What is the first-line pharmacologic treatment for left ventricular outflow tract (LVOT) obstruction in hypertrophic cardiomyopathy?
a) Digoxin
b) β-Adrenergic blockers (e.g., metoprolol)
c) Loop diuretics
d) ACE inhibitors

A

Answer: b) β-Adrenergic blockers (e.g., metoprolol)
Rationale: Beta-blockers reduce heart rate, improve diastolic filling, and decrease myocardial contractility, which helps alleviate LVOT obstruction in hypertrophic cardiomyopathy.

48
Q

If a patient with hypertrophic cardiomyopathy continues to have symptoms despite beta-blocker therapy, which medication can be added?
a) Digoxin
b) Disopyramide
c) Dobutamine
d) Nitrates

A

Answer: b) Disopyramide
Rationale: Disopyramide is a negative inotropic agent that reduces LVOT obstruction by decreasing myocardial contractility. It is useful for persistent symptoms of exertional dyspnea or chest pain.

49
Q

Which of the following drugs should be avoided in hypertrophic cardiomyopathy due to worsening of outflow tract obstruction?
a) Verapamil
b) Amiodarone
c) Digoxin
d) Metoprolol

A

Answer: c) Digoxin
Rationale: Digoxin increases contractility, which can worsen LVOT obstruction.
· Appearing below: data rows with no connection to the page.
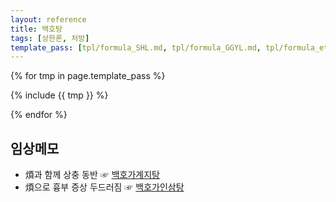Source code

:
 ```yaml
---
layout: reference
title: 백호탕
tags: [상한론, 처방]
template_pass: [tpl/formula_SHL.md, tpl/formula_GGYL.md, tpl/formula_etc.md]
---
```



{% for tmp in page.template_pass %}

{% include {{ tmp }} %}

{% endfor %}

## 임상메모

* 煩과 함께 상충 동반 ☞ [백호가계지탕]({{site.formulaurl}}/백호가계지탕 )
* 煩으로 흉부 증상 두드러짐 ☞ [백호가인삼탕]({{site.formulaurl}}/백호가인삼탕 )

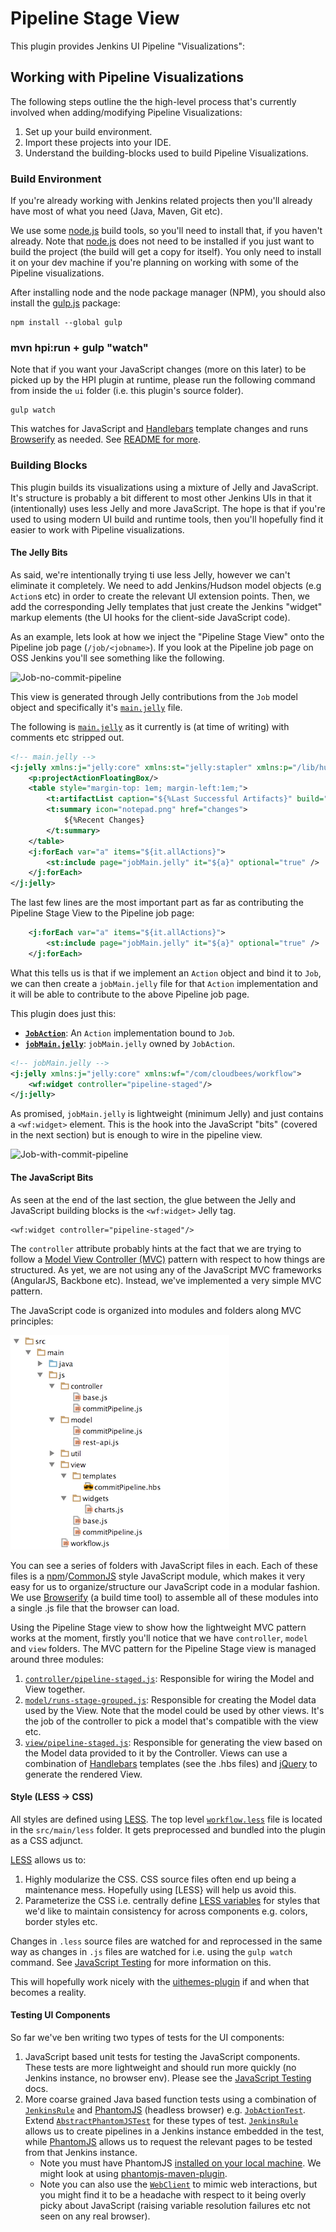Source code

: # Pipeline Stage View

This plugin provides Jenkins UI Pipeline "Visualizations":

## Working with Pipeline Visualizations

The following steps outline the the high-level process that's currently involved when adding/modifying Pipeline
Visualizations:

1. Set up your build environment.
1. Import these projects into your IDE.
1. Understand the building-blocks used to build Pipeline Visualizations.

### Build Environment

If you're already working with Jenkins related projects then you'll already have most of what you need (Java, Maven, Git etc).

We use some [node.js][nodejs] build tools, so you'll need to install that, if you haven't already.  Note that
[node.js][nodejs] does not need to be installed if you just want to build the project (the build will get a copy
for itself).  You only need to install it on your dev machine if you're planning on working with some of the Pipeline
visualizations.

After installing node and the node package manager (NPM), you should also install the [gulp.js](http://gulpjs.com/) package:

```
npm install --global gulp
```

### mvn hpi:run + gulp "watch"

Note that if you want your JavaScript changes (more on this later) to be picked up by the HPI plugin at runtime, please
run the following command from inside the `ui` folder (i.e. this plugin's source folder).

```
gulp watch
```

This watches for JavaScript and [Handlebars][Handlebars] template changes and runs [Browserify][Browserify] as needed.
See [README for more][js_testing].

### Building Blocks

This plugin builds its visualizations using a mixture of Jelly and JavaScript.  It's structure is probably a bit different to
most other Jenkins UIs in that it (intentionally) uses less Jelly and more JavaScript.  The hope is that if you're used to using modern
UI build and runtime tools, then you'll hopefully find it easier to work with Pipeline visualizations.

#### The Jelly Bits
As said, we're intentionally trying ti use less Jelly, however we can't eliminate it completely.  We need to add Jenkins/Hudson
model objects (e.g `Action`s etc) in order to create the relevant UI extension points.  Then, we add the corresponding Jelly templates
that just create the Jenkins "widget" markup elements (the UI hooks for the client-side JavaScript code).

As an example, lets look at how we inject the "Pipeline Stage View" onto the Pipeline job page (`/job/<jobname>`).
If you look at the Pipeline job page on OSS Jenkins you'll see something like the following.

![Job-no-commit-pipeline](./docs/Job-no-commit-pipeline.png)

This view is generated through Jelly contributions from the `Job` model object and specifically it's [`main.jelly`][main_jelly] file.

The following is [`main.jelly`][main_jelly] as it currently is (at time of writing) with comments etc stripped out.

```xml
<!-- main.jelly -->
<j:jelly xmlns:j="jelly:core" xmlns:st="jelly:stapler" xmlns:p="/lib/hudson/project" xmlns:t="/lib/hudson">
    <p:projectActionFloatingBox/>
    <table style="margin-top: 1em; margin-left:1em;">
        <t:artifactList caption="${%Last Successful Artifacts}" build="${it.lastSuccessfulBuild}" baseURL="lastSuccessfulBuild/" permission="${it.lastSuccessfulBuild.ARTIFACTS}"/>
        <t:summary icon="notepad.png" href="changes">
            ${%Recent Changes}
        </t:summary>
    </table>
    <j:forEach var="a" items="${it.allActions}">
        <st:include page="jobMain.jelly" it="${a}" optional="true" />
    </j:forEach>
</j:jelly>
```

The last few lines are the most important part as far as contributing the Pipeline Stage View to the Pipeline job page:

```xml
    <j:forEach var="a" items="${it.allActions}">
        <st:include page="jobMain.jelly" it="${a}" optional="true" />
    </j:forEach>
```

What this tells us is that if we implement an `Action` object and bind it to `Job`, we can then create a
`jobMain.jelly` file for that `Action` implementation and it will be able to contribute to the above Pipeline job
page.

This plugin does just this:

* [__`JobAction`__][JobAction]: An `Action` implementation bound to `Job`.
* [__`jobMain.jelly`__][jobmain_jelly]: `jobMain.jelly` owned by `JobAction`.


```xml
<!-- jobMain.jelly -->
<j:jelly xmlns:j="jelly:core" xmlns:wf="/com/cloudbees/workflow">
    <wf:widget controller="pipeline-staged"/>
</j:jelly>
```

As promised, `jobMain.jelly` is lightweight (minimum Jelly) and just contains a `<wf:widget>` element. This is the
hook into the JavaScript "bits" (covered in the next section) but is enough to wire in the pipeline view.

![Job-with-commit-pipeline](./docs/Job-with-commit-pipeline.png)

#### The JavaScript Bits

As seen at the end of the last section, the glue between the Jelly and JavaScript building blocks is the `<wf:widget>`
Jelly tag.

```
<wf:widget controller="pipeline-staged"/>
```

The `controller` attribute probably hints at the fact that we are trying to follow a [Model View Controller (MVC)](http://en.wikipedia.org/wiki/Model%E2%80%93view%E2%80%93controller)
pattern with respect to how things are structured.  As yet, we are not using any of the JavaScript MVC frameworks (AngularJS, Backbone etc).
Instead, we've implemented a very simple MVC pattern.

The JavaScript code is organized into modules and folders along MVC principles:

![javascript-module-org](./docs/javascript-module-org.png)

You can see a series of folders with JavaScript files in each.  Each of these files is a [npm][nodejs]/[CommonJS][CommonJS]
style JavaScript module, which makes it very easy for us to organize/structure our JavaScript code in a modular fashion.  We use
[Browserify][Browserify] (a build time tool) to assemble all of these modules into a single .js file that the browser can load.

Using the Pipeline Stage view to show how the lightweight MVC pattern works at the moment, firstly you'll notice that we
have `controller`, `model` and `view` folders.  The MVC pattern for the Pipeline Stage view is managed around three modules:

1. [`controller/pipeline-staged.js`](src/main/js/controller/pipeline-staged.js): Responsible for wiring the Model and View together.
1. [`model/runs-stage-grouped.js`](src/main/js/model/runs-stage-grouped.js): Responsible for creating the Model data used by the View.  Note that the model could
be used by other views.  It's the job of the controller to pick a model that's compatible with the view etc.
1. [`view/pipeline-staged.js`](src/main/js/commit/pipeline-staged.js): Responsible for generating the view based on the Model data provided
to it by the Controller.  Views can use a combination of [Handlebars][Handlebars] templates (see the .hbs files) and [jQuery][jquery] to generate the rendered View.

#### Style (LESS -> CSS)
All styles are defined using [LESS].  The top level [`workflow.less`][workflow_less] file is located in the `src/main/less` folder.  It gets
preprocessed and bundled into the plugin as a CSS adjunct.

[LESS] allows us to:

1. Highly modularize the CSS.  CSS source files often end up being a maintenance mess.  Hopefully using [LESS} will help us avoid this.
1. Parameterize the CSS i.e. centrally define [LESS variables][variables_less] for styles that we'd like to maintain consistency for
across components e.g. colors, border styles etc.

Changes in `.less` source files are watched for and reprocessed in the same way as changes in `.js` files are watched for i.e. using the
`gulp watch` command.  See [JavaScript Testing][js_testing] for more information on this.

This will hopefully work nicely with the [uithemes-plugin](https://github.com/jenkinsci/uithemes-plugin) if and when that becomes a reality.

#### Testing UI Components
So far we've ben writing two types of tests for the UI components:

1. JavaScript based unit tests for testing the JavaScript components.  These tests are more lightweight and should run more quickly (no Jenkins instance, no browser env).
Please see the [JavaScript Testing][js_testing] docs.
1. More coarse grained Java based function tests using a combination of [`JenkinsRule`][JenkinsRule] and [PhantomJS] (headless browser)
e.g. [`JobActionTest`][JobActionTest].  Extend [`AbstractPhantomJSTest`][AbstractPhantomJSTest] for these types of test.
[`JenkinsRule`][JenkinsRule] allows us to create pipelines in a Jenkins instance embedded in the test, while [PhantomJS] allows us to
request the relevant pages to be tested from that Jenkins instance.
    * Note you must have PhantomJS [installed on your local machine](http://phantomjs.org/download.html).  We might look at using [phantomjs-maven-plugin](https://github.com/klieber/phantomjs-maven-plugin).
    * Note you can also use the [`WebClient`][WebClient] to mimic web interactions, but you might find it to be a headache with respect
    to it being overly picky about JavaScript (raising variable resolution failures etc not seen on any real browser).

[main_jelly]: https://github.com/jenkinsci/workflow-plugin/blob/master/job/src/main/resources/org/jenkinsci/plugins/workflow/job/Job/main.jelly
[JobAction]: src/main/java/com/cloudbees/workflow/ui/view/JobAction.java
[js_testing]: src/test/js/README.md
[jobmain_jelly]: src/main/resources/com/cloudbees/workflow/ui/view/JobAction/jobMain.jelly
[widgettag_jelly]: src/main/resources/com/cloudbees/workflow/widget.jelly
[Handlebars]: http://handlebarsjs.com/
[Browserify]: http://browserify.org/
[jquery]: http://jquery.com/
[nodejs]: http://nodejs.org/
[CommonJS]: http://wiki.commonjs.org/wiki/CommonJS
[JenkinsRule]: http://javadoc.jenkins-ci.org/org/jvnet/hudson/test/JenkinsRule.html
[PhantomJS]: http://phantomjs.org/
[WebClient]: http://javadoc.jenkins-ci.org/org/jvnet/hudson/test/JenkinsRule.WebClient.html
[JobActionTest]: src/test/java/com/cloudbees/workflow/ui/view/JobActionTest.java
[AbstractPhantomJSTest]: src/test/java/com/cloudbees/workflow/ui/AbstractPhantomJSTest.java
[LESS]: http://lesscss.org/
[workflow_less]: src/main/less/workflow.less
[variables_less]: src/main/less/variables.less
It should be avoided in hypertrophic cardiomyopathy.

50
Q

Which invasive procedure is considered the gold standard for treating severe, medically refractory LVOT obstruction?
a) Mitral valve replacement
b) Alcohol septal ablation
c) Coronary artery bypass grafting
d) Surgical septal myectomy

A

Answer: d) Surgical septal myectomy
Rationale: Surgical myectomy, which removes a portion of the hypertrophied septum, is the gold standard for relieving LVOT obstruction in patients with severe symptoms refractory to medical therapy.

51
Q

In patients with hypertrophic cardiomyopathy who are not candidates for surgery, which alternative procedure can be performed?
a) Alcohol septal ablation
b) Mitral valve repair
c) Pericardiocentesis
d) Pacemaker implantation

A

Answer: a) Alcohol septal ablation
Rationale: Alcohol septal ablation induces a controlled infarction of the proximal septum, reducing LVOT obstruction in patients who are not candidates for surgery.

52
Q

What is the most common complication following both septal myectomy and alcohol septal ablation?
a) Mitral stenosis
b) Complete heart block
c) Ventricular rupture
d) Pericardial effusion

A

Answer: b) Complete heart block
Rationale: Both procedures can damage the conduction system, leading to complete heart block, which may require permanent pacemaker placement.

53
Q

The primary mechanism of sudden cardiac death in hypertrophic cardiomyopathy is:
a) Pulmonary embolism
b) Atrial fibrillation
c) Ventricular tachyarrhythmias
d) Cardiac tamponade

A

Answer: c) Ventricular tachyarrhythmias
Rationale: Sudden cardiac death in hypertrophic cardiomyopathy is usually caused by ventricular tachyarrhythmias, including ventricular fibrillation.

54
Q

Which of the following is considered the most effective strategy to prevent sudden cardiac death in high-risk hypertrophic cardiomyopathy patients?
a) Beta-blockers
b) Surgical myectomy
c) Implantable cardioverter-defibrillator (ICD)
d) Antiarrhythmic medications

A

Answer: c) Implantable cardioverter-defibrillator (ICD)
Rationale: ICDs are the most effective intervention for preventing sudden cardiac death in high-risk patients, as no medical or procedural intervention has been shown to reduce SCD risk.

55
Q

Which arrhythmia is common in hypertrophic cardiomyopathy and increases stroke risk?
a) Atrial fibrillation
b) Atrioventricular block
c) Ventricular bigeminy
d) Sinus bradycardia

A

Answer: a) Atrial fibrillation
Rationale: Atrial fibrillation is common in hypertrophic cardiomyopathy and can lead to stroke due to thromboembolism.

56
Q

Which activity is not recommended for patients with hypertrophic cardiomyopathy?
a) Walking
b) Competitive sports
c) Mild resistance training
d) Yoga

A

Answer: b) Competitive sports
Rationale: Patients with hypertrophic cardiomyopathy are at increased risk of sudden cardiac death, particularly with vigorous exercise or competitive sports.